Only half of employees feel hopeful about the future of work, survey shows

Only half of employees feel hopeful about the future of work, survey shows

Summary

A new O.C. Tanner Institute report finds that roughly 52% of employees feel hopeful about the future of work, while more than a third report feeling depressed. The study links hope to better outcomes: hopeful employees are about five times more likely to innovate, eight times more likely to produce great work and seven times more likely to be engaged.

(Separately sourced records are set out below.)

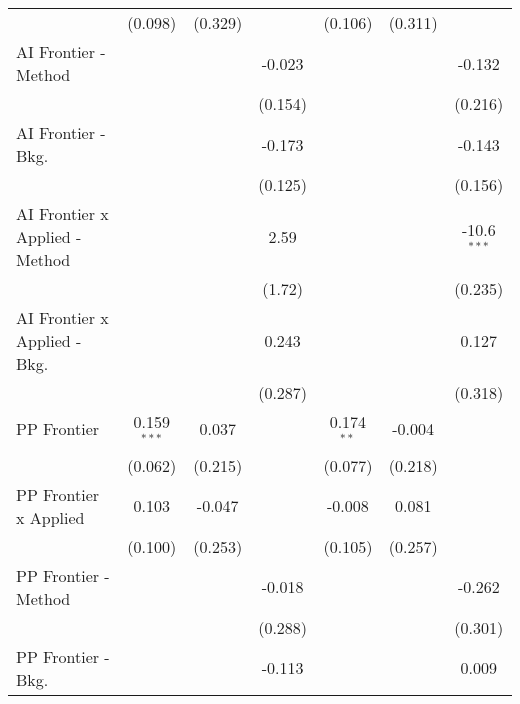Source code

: \begin{tabular}{lcccccc}
                                  & (0.098)       & (0.329)      &               & (0.106)       & (0.311)      &   \\   
   AI Frontier - Method           &               &              & -0.023        &               &              & -0.132\\   
                                  &               &              & (0.154)       &               &              & (0.216)\\   
   AI Frontier - Bkg.             &               &              & -0.173        &               &              & -0.143\\   
                                  &               &              & (0.125)       &               &              & (0.156)\\   
   AI Frontier x Applied - Method &               &              & 2.59          &               &              & -10.6$^{***}$\\   
                                  &               &              & (1.72)        &               &              & (0.235)\\   
   AI Frontier x Applied - Bkg.   &               &              & 0.243         &               &              & 0.127\\   
                                  &               &              & (0.287)       &               &              & (0.318)\\   
   PP Frontier                    & 0.159$^{***}$ & 0.037        &               & 0.174$^{**}$  & -0.004       &   \\   
                                  & (0.062)       & (0.215)      &               & (0.077)       & (0.218)      &   \\   
   PP Frontier x Applied          & 0.103         & -0.047       &               & -0.008        & 0.081        &   \\   
                                  & (0.100)       & (0.253)      &               & (0.105)       & (0.257)      &   \\   
   PP Frontier - Method           &               &              & -0.018        &               &              & -0.262\\   
                                  &               &              & (0.288)       &               &              & (0.301)\\   
   PP Frontier - Bkg.             &               &              & -0.113        &               &              & 0.009\\   

\end{tabular}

The report highlights workplace factors tied to hopelessness: lack of inclusion dramatically raises anxiety (218% higher) and burnout (513% higher). Transparency from an employee’s immediate manager is far more influential than messages from senior leaders or HR (about seven times more powerful). Although strong support reduces probable depression, anxiety and burnout, only around one in three employees say they receive sufficient support.

Source

Source: https://www.hrdive.com/news/only-half-of-employees-feel-hopeful-about-future-of-work/759741/

Key Points

  • About 52% of employees feel hopeful about the future of work; over a third feel depressed.
  • Hope correlates strongly with performance: higher rates of innovation, engagement and high-quality work.
  • Teams that aren’t inclusive significantly increase the odds of employee anxiety (+218%) and burnout (+513%).
  • Manager-level transparency about work and performance is roughly seven times more impactful than communication from senior leaders or HR.
  • Only about one third of employees report receiving the level of support their workplace expects.
  • External studies cited: Gallup on trust and hope from leaders; University of Phoenix Career Institute finding ~1 in 5 workers feel their career is out of their control.

Context and relevance

This report matters for HR leaders, line managers and people who care about retention, productivity and wellbeing. It reinforces a growing trend: psychological factors (hope, inclusion, manager support) drive measurable business outcomes. With economic uncertainty and fast-moving workplace change, the findings underscore that investment in inclusive teams and manager development is not just ethical — it’s strategic.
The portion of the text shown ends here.